● Exercise instructions
A word-for-word copy of the records that follow is needed, with every picture omitted.

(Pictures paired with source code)
━━━━━━━━━━━━━━━━

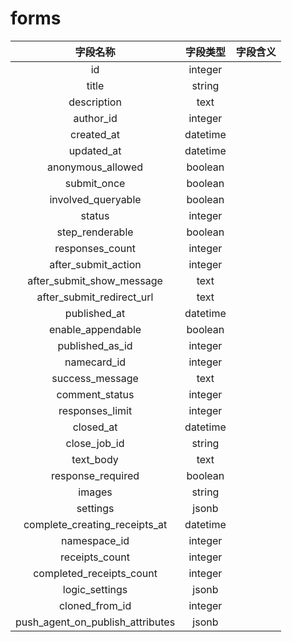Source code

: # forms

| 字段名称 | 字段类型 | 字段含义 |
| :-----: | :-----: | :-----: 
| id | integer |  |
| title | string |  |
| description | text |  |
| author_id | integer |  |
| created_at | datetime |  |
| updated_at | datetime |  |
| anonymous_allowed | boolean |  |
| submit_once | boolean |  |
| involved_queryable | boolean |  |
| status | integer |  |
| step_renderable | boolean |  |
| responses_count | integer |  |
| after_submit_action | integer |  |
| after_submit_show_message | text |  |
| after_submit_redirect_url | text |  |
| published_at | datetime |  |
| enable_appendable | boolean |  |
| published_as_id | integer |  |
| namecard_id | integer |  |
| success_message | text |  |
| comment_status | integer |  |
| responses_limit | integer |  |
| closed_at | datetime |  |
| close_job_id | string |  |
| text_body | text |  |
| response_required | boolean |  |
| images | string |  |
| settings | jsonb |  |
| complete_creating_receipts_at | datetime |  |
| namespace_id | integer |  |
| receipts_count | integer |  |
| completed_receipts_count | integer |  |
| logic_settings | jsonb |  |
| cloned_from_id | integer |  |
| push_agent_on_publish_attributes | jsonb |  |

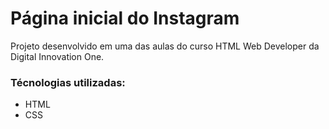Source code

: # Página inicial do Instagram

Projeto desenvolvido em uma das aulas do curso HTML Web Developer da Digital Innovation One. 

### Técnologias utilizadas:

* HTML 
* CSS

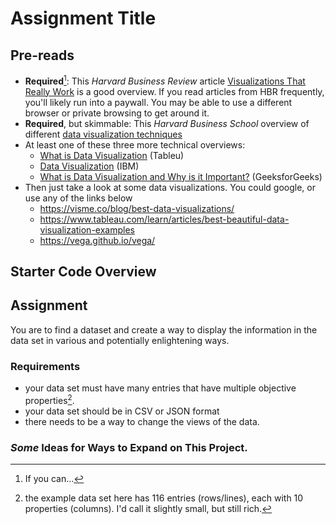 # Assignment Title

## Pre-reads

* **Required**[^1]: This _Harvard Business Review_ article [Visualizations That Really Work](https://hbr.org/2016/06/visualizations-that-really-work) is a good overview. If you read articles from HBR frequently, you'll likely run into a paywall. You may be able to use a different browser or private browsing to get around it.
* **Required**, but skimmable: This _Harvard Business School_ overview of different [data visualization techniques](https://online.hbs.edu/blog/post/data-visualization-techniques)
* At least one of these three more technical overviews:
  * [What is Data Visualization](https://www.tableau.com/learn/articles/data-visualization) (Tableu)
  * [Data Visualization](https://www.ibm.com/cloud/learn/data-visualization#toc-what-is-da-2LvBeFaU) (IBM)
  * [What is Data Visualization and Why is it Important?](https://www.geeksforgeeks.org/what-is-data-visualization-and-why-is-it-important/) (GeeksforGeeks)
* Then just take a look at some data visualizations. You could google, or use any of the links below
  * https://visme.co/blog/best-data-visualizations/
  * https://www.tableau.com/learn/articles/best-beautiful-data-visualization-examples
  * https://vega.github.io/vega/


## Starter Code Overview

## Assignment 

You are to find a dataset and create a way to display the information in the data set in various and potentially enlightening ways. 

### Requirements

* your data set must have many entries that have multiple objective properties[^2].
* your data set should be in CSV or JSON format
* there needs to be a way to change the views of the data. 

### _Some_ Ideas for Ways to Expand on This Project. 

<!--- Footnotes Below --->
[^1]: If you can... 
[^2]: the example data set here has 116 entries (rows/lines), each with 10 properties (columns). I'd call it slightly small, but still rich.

━━━━━━━━━━━━━━━━

● Answer for this exercise
Source code

: # forms

| 字段名称 | 字段类型 | 字段含义 |
| :-----: | :-----: | :-----: 
| id | integer |  |
| title | string |  |
| description | text |  |
| author_id | integer |  |
| created_at | datetime |  |
| updated_at | datetime |  |
| anonymous_allowed | boolean |  |
| submit_once | boolean |  |
| involved_queryable | boolean |  |
| status | integer |  |
| step_renderable | boolean |  |
| responses_count | integer |  |
| after_submit_action | integer |  |
| after_submit_show_message | text |  |
| after_submit_redirect_url | text |  |
| published_at | datetime |  |
| enable_appendable | boolean |  |
| published_as_id | integer |  |
| namecard_id | integer |  |
| success_message | text |  |
| comment_status | integer |  |
| responses_limit | integer |  |
| closed_at | datetime |  |
| close_job_id | string |  |
| text_body | text |  |
| response_required | boolean |  |
| images | string |  |
| settings | jsonb |  |
| complete_creating_receipts_at | datetime |  |
| namespace_id | integer |  |
| receipts_count | integer |  |
| completed_receipts_count | integer |  |
| logic_settings | jsonb |  |
| cloned_from_id | integer |  |
| push_agent_on_publish_attributes | jsonb |  |

Source code

: # Página inicial do Instagram

Projeto desenvolvido em uma das aulas do curso HTML Web Developer da Digital Innovation One. 

### Técnologias utilizadas:

* HTML 
* CSS

 # Assignment Title

## Pre-reads

* **Required**[^1]: This _Harvard Business Review_ article [Visualizations That Really Work](https://hbr.org/2016/06/visualizations-that-really-work) is a good overview. If you read articles from HBR frequently, you'll likely run into a paywall. You may be able to use a different browser or private browsing to get around it.
* **Required**, but skimmable: This _Harvard Business School_ overview of different [data visualization techniques](https://online.hbs.edu/blog/post/data-visualization-techniques)
* At least one of these three more technical overviews:
  * [What is Data Visualization](https://www.tableau.com/learn/articles/data-visualization) (Tableu)
  * [Data Visualization](https://www.ibm.com/cloud/learn/data-visualization#toc-what-is-da-2LvBeFaU) (IBM)
  * [What is Data Visualization and Why is it Important?](https://www.geeksforgeeks.org/what-is-data-visualization-and-why-is-it-important/) (GeeksforGeeks)
* Then just take a look at some data visualizations. You could google, or use any of the links below
  * https://visme.co/blog/best-data-visualizations/
  * https://www.tableau.com/learn/articles/best-beautiful-data-visualization-examples
  * https://vega.github.io/vega/


## Starter Code Overview

## Assignment 

You are to find a dataset and create a way to display the information in the data set in various and potentially enlightening ways. 

### Requirements

* your data set must have many entries that have multiple objective properties[^2].
* your data set should be in CSV or JSON format
* there needs to be a way to change the views of the data. 

### _Some_ Ideas for Ways to Expand on This Project. 

<!--- Footnotes Below --->
[^1]: If you can... 
[^2]: the example data set here has 116 entries (rows/lines), each with 10 properties (columns). I'd call it slightly small, but still rich.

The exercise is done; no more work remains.